* **TASK**: Output each line exactly as written, from the first line of the records to the line bearing "starting from a single", inclusive, while leaving every picture out.

* **RECORD EXCERPTS**:
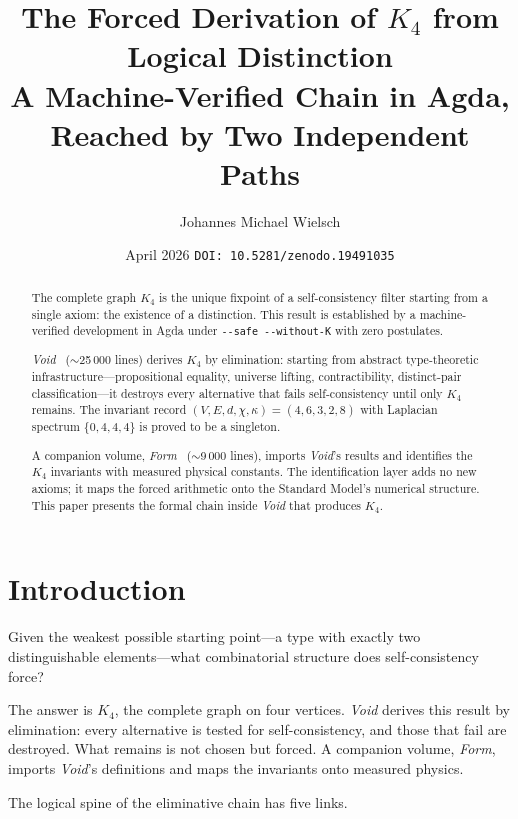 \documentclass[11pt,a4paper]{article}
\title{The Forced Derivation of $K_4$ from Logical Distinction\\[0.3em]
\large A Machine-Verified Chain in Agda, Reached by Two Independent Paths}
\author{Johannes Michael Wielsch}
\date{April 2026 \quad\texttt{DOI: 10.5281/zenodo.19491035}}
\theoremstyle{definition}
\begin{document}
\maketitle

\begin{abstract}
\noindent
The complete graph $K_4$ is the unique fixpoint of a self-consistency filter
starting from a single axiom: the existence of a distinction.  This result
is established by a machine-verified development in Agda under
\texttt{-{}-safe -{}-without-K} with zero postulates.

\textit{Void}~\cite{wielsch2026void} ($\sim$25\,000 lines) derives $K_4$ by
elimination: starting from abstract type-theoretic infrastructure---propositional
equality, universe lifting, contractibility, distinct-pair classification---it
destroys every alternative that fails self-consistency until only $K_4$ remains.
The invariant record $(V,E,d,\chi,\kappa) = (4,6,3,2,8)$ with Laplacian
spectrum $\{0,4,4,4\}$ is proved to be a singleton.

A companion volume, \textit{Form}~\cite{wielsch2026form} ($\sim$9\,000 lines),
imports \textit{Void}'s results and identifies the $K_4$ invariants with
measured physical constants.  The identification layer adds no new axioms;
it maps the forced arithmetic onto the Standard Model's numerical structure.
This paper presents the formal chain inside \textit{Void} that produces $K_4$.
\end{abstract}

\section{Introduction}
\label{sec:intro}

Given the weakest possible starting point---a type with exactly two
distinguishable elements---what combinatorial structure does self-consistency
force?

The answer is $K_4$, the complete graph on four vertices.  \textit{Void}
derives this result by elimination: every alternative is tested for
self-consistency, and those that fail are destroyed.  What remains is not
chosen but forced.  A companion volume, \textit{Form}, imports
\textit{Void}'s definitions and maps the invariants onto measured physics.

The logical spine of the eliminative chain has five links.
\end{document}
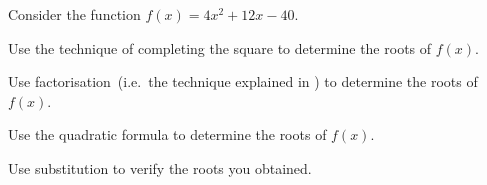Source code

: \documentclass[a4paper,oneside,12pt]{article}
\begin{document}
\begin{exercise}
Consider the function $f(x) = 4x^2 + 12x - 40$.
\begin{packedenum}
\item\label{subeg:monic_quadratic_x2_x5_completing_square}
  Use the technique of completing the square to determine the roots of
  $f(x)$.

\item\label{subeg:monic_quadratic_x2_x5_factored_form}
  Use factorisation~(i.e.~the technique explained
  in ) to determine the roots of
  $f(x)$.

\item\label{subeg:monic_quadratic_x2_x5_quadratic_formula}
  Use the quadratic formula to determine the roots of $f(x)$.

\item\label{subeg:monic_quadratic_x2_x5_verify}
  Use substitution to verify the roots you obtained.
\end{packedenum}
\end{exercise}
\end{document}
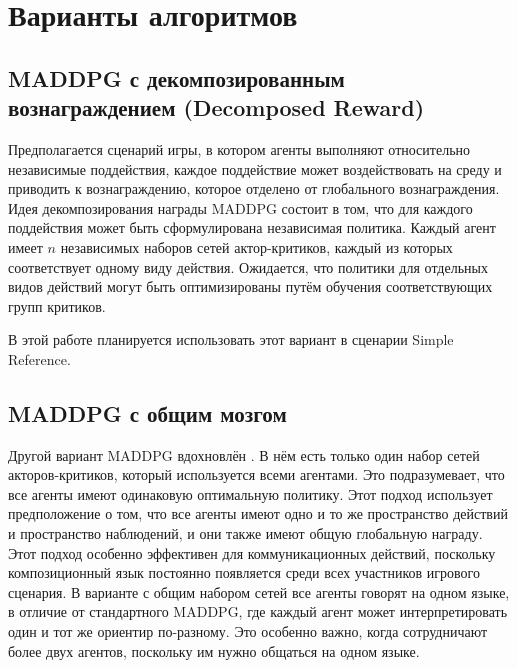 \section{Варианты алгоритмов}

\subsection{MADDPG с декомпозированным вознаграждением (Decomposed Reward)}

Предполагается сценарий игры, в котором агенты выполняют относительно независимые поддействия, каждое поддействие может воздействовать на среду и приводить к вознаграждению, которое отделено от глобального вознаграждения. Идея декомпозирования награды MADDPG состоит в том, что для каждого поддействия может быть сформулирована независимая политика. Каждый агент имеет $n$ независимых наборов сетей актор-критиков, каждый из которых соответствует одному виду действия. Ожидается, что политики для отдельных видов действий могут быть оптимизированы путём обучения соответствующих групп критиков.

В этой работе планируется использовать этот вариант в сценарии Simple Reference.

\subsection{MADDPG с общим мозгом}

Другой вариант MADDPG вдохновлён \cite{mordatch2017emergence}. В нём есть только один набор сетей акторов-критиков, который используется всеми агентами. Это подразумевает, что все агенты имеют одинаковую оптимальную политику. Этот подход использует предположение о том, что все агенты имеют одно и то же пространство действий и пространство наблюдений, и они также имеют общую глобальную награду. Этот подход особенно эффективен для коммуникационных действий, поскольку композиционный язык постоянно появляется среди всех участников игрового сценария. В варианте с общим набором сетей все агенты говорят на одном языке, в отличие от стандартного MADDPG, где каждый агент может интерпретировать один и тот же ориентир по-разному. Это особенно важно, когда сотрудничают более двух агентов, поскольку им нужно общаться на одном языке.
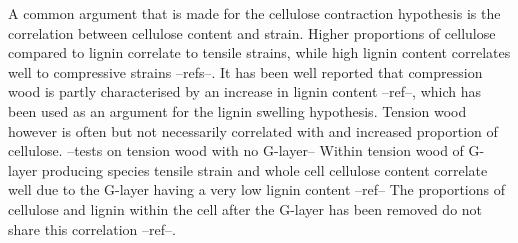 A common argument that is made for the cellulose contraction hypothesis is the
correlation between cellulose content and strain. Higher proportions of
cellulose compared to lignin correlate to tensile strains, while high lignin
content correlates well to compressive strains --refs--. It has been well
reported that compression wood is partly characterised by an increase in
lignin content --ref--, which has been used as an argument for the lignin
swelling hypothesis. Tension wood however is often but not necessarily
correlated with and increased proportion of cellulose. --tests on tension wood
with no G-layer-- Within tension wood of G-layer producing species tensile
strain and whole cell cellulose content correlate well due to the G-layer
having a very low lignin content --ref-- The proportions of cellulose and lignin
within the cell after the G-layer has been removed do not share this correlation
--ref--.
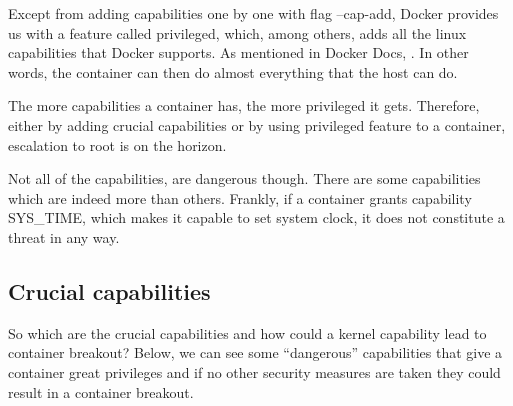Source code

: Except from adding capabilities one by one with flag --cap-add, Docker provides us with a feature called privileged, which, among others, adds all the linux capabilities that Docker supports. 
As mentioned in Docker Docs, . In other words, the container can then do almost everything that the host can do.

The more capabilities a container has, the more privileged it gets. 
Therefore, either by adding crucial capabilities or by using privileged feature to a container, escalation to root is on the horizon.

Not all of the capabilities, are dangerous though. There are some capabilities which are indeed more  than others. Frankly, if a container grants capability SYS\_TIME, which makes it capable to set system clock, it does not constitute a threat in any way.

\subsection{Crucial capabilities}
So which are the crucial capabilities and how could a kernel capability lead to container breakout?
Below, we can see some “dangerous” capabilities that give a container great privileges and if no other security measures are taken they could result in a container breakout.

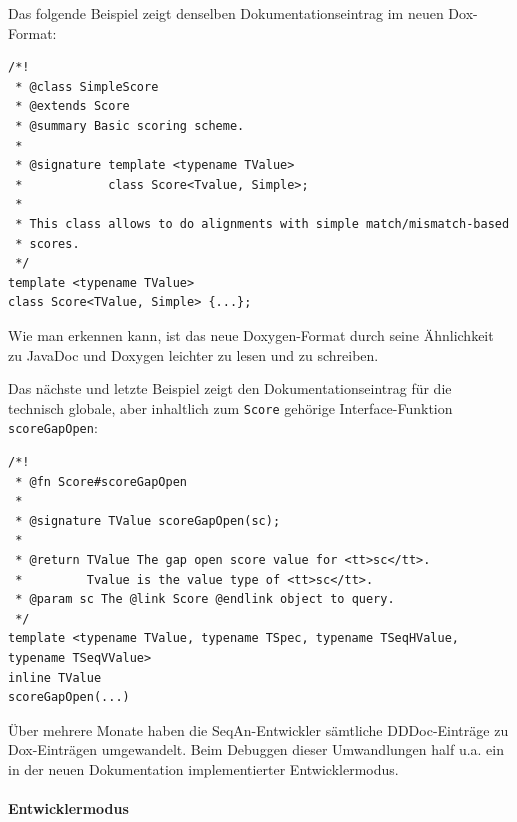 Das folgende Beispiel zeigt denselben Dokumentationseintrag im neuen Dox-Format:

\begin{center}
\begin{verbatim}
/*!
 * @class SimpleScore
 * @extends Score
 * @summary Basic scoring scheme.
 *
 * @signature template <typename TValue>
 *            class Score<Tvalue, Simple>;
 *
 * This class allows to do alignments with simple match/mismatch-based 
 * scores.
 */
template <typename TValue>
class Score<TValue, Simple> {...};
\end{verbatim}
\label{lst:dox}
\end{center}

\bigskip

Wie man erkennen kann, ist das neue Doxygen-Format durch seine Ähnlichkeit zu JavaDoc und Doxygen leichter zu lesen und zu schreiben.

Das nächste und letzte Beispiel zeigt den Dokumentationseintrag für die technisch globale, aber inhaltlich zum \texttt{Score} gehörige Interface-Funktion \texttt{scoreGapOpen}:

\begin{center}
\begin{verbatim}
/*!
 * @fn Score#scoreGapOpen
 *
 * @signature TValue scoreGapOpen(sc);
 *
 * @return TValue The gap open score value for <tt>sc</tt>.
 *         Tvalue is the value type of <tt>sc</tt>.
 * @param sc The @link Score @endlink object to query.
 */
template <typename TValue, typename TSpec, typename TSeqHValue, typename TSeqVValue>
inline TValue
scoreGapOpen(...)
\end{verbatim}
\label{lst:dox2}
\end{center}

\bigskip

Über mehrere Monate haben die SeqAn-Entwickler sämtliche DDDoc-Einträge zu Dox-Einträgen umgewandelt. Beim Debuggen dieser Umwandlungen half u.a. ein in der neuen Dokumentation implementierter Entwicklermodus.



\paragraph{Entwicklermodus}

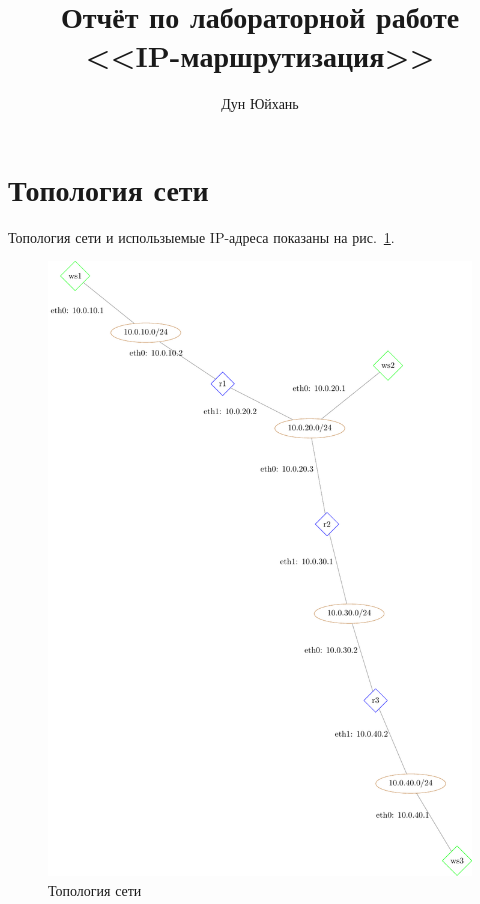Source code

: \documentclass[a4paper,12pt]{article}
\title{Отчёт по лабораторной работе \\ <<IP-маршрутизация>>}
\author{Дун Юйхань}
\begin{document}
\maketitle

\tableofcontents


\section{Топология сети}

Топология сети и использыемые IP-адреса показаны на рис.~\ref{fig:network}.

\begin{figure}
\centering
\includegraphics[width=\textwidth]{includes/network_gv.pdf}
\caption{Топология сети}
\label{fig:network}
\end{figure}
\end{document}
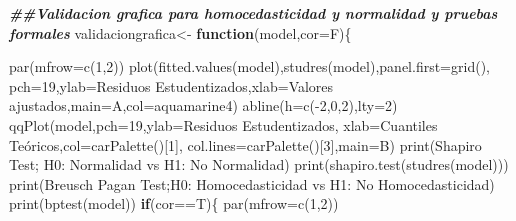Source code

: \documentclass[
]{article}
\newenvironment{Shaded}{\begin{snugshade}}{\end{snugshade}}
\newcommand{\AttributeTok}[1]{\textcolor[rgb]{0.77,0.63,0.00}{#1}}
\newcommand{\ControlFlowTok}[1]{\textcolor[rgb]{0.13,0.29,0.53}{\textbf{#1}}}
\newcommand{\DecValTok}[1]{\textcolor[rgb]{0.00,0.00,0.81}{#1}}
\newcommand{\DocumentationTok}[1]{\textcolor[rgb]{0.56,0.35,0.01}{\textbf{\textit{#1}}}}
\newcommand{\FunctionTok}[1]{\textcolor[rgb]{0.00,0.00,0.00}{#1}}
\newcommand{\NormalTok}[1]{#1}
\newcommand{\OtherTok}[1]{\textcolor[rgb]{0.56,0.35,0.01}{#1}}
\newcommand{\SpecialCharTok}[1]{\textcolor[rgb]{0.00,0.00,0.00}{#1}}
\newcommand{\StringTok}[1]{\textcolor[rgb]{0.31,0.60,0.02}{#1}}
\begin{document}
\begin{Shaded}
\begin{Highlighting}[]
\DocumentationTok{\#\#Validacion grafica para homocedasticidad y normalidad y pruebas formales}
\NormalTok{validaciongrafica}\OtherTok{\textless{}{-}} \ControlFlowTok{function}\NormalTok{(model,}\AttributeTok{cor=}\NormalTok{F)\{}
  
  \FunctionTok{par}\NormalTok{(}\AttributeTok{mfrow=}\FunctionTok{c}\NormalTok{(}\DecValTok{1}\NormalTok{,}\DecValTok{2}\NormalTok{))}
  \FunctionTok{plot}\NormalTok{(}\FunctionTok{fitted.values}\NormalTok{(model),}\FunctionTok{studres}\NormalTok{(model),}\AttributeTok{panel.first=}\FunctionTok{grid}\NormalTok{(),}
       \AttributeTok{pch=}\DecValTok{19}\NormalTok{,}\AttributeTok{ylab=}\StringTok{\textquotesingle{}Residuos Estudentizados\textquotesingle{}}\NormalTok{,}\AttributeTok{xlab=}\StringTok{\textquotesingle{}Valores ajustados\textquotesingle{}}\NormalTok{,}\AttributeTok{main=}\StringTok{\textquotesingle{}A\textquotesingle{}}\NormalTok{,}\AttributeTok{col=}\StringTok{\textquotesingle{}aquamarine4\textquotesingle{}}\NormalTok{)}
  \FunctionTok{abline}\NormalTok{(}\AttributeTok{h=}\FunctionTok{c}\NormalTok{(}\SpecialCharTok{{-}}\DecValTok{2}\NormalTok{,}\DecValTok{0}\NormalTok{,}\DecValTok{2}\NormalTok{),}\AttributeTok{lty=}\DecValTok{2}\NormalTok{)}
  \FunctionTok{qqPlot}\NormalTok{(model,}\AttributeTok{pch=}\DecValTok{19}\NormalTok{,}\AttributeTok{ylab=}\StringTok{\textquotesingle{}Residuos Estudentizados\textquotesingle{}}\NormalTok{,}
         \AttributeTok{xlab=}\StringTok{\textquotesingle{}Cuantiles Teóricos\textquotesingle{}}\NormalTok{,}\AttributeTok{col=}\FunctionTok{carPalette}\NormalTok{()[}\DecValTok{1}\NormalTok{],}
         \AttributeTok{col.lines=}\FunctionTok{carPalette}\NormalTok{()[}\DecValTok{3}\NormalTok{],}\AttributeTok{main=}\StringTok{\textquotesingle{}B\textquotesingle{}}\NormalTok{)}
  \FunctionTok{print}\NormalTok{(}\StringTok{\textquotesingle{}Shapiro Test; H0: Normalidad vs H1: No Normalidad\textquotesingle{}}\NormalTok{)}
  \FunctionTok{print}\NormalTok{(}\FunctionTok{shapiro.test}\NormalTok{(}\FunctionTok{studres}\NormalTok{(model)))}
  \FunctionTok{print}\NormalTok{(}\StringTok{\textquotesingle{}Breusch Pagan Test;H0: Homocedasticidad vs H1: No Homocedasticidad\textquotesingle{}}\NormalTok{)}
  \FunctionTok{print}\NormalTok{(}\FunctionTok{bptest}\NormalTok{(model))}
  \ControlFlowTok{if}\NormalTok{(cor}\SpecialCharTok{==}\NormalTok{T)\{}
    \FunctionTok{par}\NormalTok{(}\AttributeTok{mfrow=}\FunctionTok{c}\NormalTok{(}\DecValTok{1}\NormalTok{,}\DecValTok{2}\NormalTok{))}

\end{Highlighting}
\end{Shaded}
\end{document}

* **REPLY**:
 \documentclass[11pt,a4paper]{article}
\title{The Forced Derivation of $K_4$ from Logical Distinction\\[0.3em]
\large A Machine-Verified Chain in Agda, Reached by Two Independent Paths}
\author{Johannes Michael Wielsch}
\date{April 2026 \quad\texttt{DOI: 10.5281/zenodo.19491035}}
\theoremstyle{definition}
\begin{document}
\maketitle

\begin{abstract}
\noindent
The complete graph $K_4$ is the unique fixpoint of a self-consistency filter
starting from a single axiom: the existence of a distinction.  This result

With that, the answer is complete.